Saved entries
==*==
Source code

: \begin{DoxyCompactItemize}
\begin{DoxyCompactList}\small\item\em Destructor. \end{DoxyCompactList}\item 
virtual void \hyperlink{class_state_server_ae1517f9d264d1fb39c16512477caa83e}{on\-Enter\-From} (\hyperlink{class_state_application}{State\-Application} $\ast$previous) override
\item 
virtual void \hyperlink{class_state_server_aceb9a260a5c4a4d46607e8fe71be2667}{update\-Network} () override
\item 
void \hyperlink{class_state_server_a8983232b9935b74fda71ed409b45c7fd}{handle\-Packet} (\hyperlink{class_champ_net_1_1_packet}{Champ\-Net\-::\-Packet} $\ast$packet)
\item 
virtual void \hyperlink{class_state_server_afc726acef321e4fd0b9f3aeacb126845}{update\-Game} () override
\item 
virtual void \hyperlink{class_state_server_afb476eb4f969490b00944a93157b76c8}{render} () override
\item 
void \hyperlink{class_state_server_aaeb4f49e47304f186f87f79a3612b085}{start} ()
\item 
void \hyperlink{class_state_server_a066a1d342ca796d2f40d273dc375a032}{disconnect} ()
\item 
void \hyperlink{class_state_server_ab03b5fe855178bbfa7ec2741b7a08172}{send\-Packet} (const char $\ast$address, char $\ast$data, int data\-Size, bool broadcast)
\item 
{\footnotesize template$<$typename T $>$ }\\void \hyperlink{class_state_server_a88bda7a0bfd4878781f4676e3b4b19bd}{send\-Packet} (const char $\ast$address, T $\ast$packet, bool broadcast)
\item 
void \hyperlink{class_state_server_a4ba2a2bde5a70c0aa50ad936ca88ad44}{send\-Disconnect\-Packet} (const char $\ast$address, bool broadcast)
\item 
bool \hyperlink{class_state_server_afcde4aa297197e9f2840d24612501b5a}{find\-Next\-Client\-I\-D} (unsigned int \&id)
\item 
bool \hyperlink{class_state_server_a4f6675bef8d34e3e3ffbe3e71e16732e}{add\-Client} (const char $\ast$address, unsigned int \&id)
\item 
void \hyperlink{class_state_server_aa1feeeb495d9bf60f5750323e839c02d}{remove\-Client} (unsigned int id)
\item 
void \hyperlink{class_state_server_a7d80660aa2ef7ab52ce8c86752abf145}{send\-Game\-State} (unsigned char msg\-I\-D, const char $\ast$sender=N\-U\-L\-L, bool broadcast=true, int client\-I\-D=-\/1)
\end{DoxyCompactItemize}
==*==
> _ACTIVITY_
Each line of the data should be transcribed exactly.

> _ANSWER TO THE PROBLEM_
Source code

: \begin{DoxyCompactItemize}
\begin{DoxyCompactList}\small\item\em Destructor. \end{DoxyCompactList}\item 
virtual void \hyperlink{class_state_server_ae1517f9d264d1fb39c16512477caa83e}{on\-Enter\-From} (\hyperlink{class_state_application}{State\-Application} $\ast$previous) override
\item 
virtual void \hyperlink{class_state_server_aceb9a260a5c4a4d46607e8fe71be2667}{update\-Network} () override
\item 
void \hyperlink{class_state_server_a8983232b9935b74fda71ed409b45c7fd}{handle\-Packet} (\hyperlink{class_champ_net_1_1_packet}{Champ\-Net\-::\-Packet} $\ast$packet)
\item 
virtual void \hyperlink{class_state_server_afc726acef321e4fd0b9f3aeacb126845}{update\-Game} () override
\item 
virtual void \hyperlink{class_state_server_afb476eb4f969490b00944a93157b76c8}{render} () override
\item 
void \hyperlink{class_state_server_aaeb4f49e47304f186f87f79a3612b085}{start} ()
\item 
void \hyperlink{class_state_server_a066a1d342ca796d2f40d273dc375a032}{disconnect} ()
\item 
void \hyperlink{class_state_server_ab03b5fe855178bbfa7ec2741b7a08172}{send\-Packet} (const char $\ast$address, char $\ast$data, int data\-Size, bool broadcast)
\item 
{\footnotesize template$<$typename T $>$ }\\void \hyperlink{class_state_server_a88bda7a0bfd4878781f4676e3b4b19bd}{send\-Packet} (const char $\ast$address, T $\ast$packet, bool broadcast)
\item 
void \hyperlink{class_state_server_a4ba2a2bde5a70c0aa50ad936ca88ad44}{send\-Disconnect\-Packet} (const char $\ast$address, bool broadcast)
\item 
bool \hyperlink{class_state_server_afcde4aa297197e9f2840d24612501b5a}{find\-Next\-Client\-I\-D} (unsigned int \&id)
\item 
bool \hyperlink{class_state_server_a4f6675bef8d34e3e3ffbe3e71e16732e}{add\-Client} (const char $\ast$address, unsigned int \&id)
\item 
void \hyperlink{class_state_server_aa1feeeb495d9bf60f5750323e839c02d}{remove\-Client} (unsigned int id)
\item 
void \hyperlink{class_state_server_a7d80660aa2ef7ab52ce8c86752abf145}{send\-Game\-State} (unsigned char msg\-I\-D, const char $\ast$sender=N\-U\-L\-L, bool broadcast=true, int client\-I\-D=-\/1)
\end{DoxyCompactItemize}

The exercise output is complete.